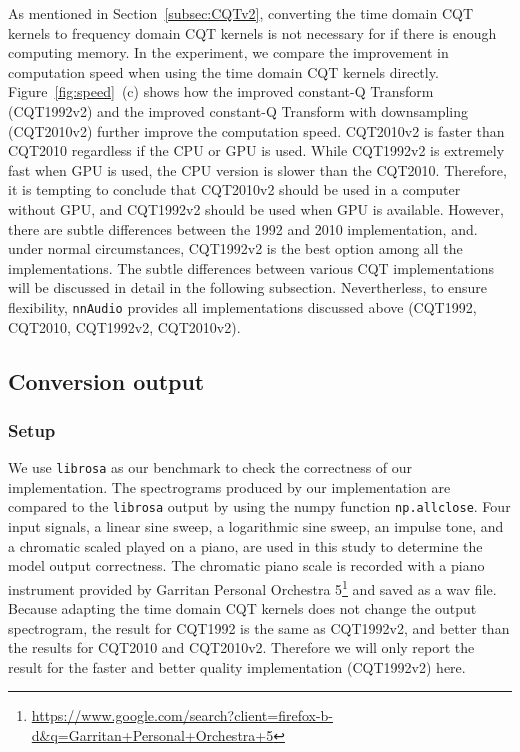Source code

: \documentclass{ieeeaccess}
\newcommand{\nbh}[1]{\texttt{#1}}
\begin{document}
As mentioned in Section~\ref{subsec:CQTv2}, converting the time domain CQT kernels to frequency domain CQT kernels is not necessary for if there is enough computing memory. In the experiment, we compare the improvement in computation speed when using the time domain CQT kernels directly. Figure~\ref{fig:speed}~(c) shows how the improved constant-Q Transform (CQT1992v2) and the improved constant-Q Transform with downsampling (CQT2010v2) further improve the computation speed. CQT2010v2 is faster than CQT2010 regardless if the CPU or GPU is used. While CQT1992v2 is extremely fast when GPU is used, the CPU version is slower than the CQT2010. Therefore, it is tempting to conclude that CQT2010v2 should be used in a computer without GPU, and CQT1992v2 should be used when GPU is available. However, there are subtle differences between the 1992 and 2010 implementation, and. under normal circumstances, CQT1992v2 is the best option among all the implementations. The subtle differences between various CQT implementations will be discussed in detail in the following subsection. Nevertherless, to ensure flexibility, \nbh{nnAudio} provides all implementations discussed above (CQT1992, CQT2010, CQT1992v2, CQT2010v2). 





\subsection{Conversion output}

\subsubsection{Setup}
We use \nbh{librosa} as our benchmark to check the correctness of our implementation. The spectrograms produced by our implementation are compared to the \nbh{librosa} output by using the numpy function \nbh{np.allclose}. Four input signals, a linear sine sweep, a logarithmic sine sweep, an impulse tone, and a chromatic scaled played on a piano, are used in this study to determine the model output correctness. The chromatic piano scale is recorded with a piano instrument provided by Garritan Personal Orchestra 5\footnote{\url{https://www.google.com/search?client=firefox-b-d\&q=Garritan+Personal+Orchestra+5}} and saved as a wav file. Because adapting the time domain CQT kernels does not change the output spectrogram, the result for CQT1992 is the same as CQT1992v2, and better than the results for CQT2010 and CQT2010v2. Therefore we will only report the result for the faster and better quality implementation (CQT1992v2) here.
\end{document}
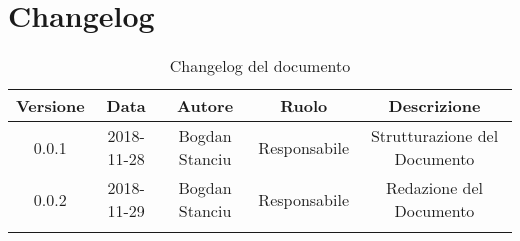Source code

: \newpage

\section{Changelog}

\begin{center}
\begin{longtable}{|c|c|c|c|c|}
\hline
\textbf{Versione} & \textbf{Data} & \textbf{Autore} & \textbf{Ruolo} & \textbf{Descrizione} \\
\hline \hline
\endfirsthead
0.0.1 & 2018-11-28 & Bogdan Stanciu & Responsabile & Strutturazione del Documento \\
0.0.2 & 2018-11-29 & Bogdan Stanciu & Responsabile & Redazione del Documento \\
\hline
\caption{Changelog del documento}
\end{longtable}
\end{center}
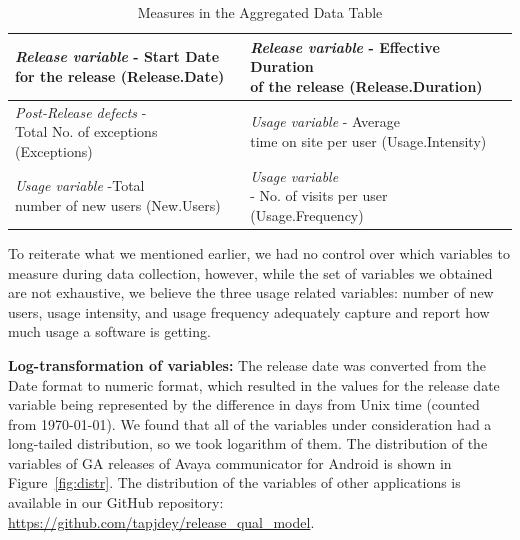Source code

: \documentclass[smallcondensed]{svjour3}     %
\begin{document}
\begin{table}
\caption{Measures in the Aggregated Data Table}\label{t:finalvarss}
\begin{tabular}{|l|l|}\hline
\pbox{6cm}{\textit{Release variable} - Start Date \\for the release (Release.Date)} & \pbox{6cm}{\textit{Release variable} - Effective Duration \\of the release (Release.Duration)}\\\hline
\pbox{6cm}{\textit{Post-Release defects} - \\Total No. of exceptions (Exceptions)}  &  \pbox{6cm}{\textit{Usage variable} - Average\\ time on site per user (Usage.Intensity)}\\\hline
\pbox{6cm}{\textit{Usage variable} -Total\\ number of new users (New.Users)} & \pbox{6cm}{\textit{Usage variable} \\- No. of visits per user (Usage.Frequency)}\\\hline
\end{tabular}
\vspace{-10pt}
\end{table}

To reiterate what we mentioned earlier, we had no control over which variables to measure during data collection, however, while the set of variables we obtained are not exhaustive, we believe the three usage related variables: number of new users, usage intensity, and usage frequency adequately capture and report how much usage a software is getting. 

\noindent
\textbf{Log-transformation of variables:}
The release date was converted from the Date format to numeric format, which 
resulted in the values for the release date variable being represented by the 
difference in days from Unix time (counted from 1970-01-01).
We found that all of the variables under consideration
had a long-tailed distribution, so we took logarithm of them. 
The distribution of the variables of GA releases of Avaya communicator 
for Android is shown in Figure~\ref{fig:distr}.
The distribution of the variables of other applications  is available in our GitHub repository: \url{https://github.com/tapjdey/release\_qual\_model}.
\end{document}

--

Aim of the task: Please write out, word for word, only the lines from the one holding "0.0.2 & 2018-11-29" through the end of the records above, with both end lines included and the pictures dropped.

Answer box:
0.0.2 & 2018-11-29 & Bogdan Stanciu & Responsabile & Redazione del Documento \\
\hline
\caption{Changelog del documento}
\end{longtable}
\end{center}
Source code

: \documentclass[smallcondensed]{svjour3}     %
\begin{document}
\begin{table}
\caption{Measures in the Aggregated Data Table}\label{t:finalvarss}
\begin{tabular}{|l|l|}\hline
\pbox{6cm}{\textit{Release variable} - Start Date \\for the release (Release.Date)} & \pbox{6cm}{\textit{Release variable} - Effective Duration \\of the release (Release.Duration)}\\\hline
\pbox{6cm}{\textit{Post-Release defects} - \\Total No. of exceptions (Exceptions)}  &  \pbox{6cm}{\textit{Usage variable} - Average\\ time on site per user (Usage.Intensity)}\\\hline
\pbox{6cm}{\textit{Usage variable} -Total\\ number of new users (New.Users)} & \pbox{6cm}{\textit{Usage variable} \\- No. of visits per user (Usage.Frequency)}\\\hline
\end{tabular}
\vspace{-10pt}
\end{table}

To reiterate what we mentioned earlier, we had no control over which variables to measure during data collection, however, while the set of variables we obtained are not exhaustive, we believe the three usage related variables: number of new users, usage intensity, and usage frequency adequately capture and report how much usage a software is getting. 

\noindent
\textbf{Log-transformation of variables:}
The release date was converted from the Date format to numeric format, which 
resulted in the values for the release date variable being represented by the 
difference in days from Unix time (counted from 1970-01-01).
We found that all of the variables under consideration
had a long-tailed distribution, so we took logarithm of them. 
The distribution of the variables of GA releases of Avaya communicator 
for Android is shown in Figure~\ref{fig:distr}.
The distribution of the variables of other applications  is available in our GitHub repository: \url{https://github.com/tapjdey/release\_qual\_model}.
\end{document}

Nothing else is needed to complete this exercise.